:: Instructions to follow ::
Could you give the whole listing again, exactly as it reads?

*** Entries provided Section Begins ***

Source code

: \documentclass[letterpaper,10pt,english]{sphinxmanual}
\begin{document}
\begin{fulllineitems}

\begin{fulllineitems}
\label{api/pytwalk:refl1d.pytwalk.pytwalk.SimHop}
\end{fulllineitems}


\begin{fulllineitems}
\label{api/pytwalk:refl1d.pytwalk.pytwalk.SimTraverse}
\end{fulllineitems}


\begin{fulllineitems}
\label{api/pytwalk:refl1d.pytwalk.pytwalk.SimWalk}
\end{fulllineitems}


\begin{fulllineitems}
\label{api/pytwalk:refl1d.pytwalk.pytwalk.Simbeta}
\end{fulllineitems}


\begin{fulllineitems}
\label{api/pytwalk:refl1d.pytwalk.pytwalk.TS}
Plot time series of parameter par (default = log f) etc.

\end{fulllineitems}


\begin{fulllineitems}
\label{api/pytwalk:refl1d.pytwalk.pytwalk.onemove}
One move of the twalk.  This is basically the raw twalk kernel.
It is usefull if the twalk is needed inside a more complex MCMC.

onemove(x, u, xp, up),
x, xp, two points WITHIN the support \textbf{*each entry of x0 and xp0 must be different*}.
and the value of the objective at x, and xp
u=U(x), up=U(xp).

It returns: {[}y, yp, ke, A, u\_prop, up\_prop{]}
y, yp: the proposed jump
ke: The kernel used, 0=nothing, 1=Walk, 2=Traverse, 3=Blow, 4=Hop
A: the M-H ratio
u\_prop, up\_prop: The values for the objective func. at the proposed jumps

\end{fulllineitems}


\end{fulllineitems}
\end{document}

*** Entries provided Section Ends ***

:: Result of this task ::
Source code

: \documentclass[letterpaper,10pt,english]{sphinxmanual}
\begin{document}
\begin{fulllineitems}

\begin{fulllineitems}
\label{api/pytwalk:refl1d.pytwalk.pytwalk.SimHop}
\end{fulllineitems}


\begin{fulllineitems}
\label{api/pytwalk:refl1d.pytwalk.pytwalk.SimTraverse}
\end{fulllineitems}


\begin{fulllineitems}
\label{api/pytwalk:refl1d.pytwalk.pytwalk.SimWalk}
\end{fulllineitems}


\begin{fulllineitems}
\label{api/pytwalk:refl1d.pytwalk.pytwalk.Simbeta}
\end{fulllineitems}


\begin{fulllineitems}
\label{api/pytwalk:refl1d.pytwalk.pytwalk.TS}
Plot time series of parameter par (default = log f) etc.

\end{fulllineitems}


\begin{fulllineitems}
\label{api/pytwalk:refl1d.pytwalk.pytwalk.onemove}
One move of the twalk.  This is basically the raw twalk kernel.
It is usefull if the twalk is needed inside a more complex MCMC.

onemove(x, u, xp, up),
x, xp, two points WITHIN the support \textbf{*each entry of x0 and xp0 must be different*}.
and the value of the objective at x, and xp
u=U(x), up=U(xp).

It returns: {[}y, yp, ke, A, u\_prop, up\_prop{]}
y, yp: the proposed jump
ke: The kernel used, 0=nothing, 1=Walk, 2=Traverse, 3=Blow, 4=Hop
A: the M-H ratio
u\_prop, up\_prop: The values for the objective func. at the proposed jumps

\end{fulllineitems}


\end{fulllineitems}
\end{document}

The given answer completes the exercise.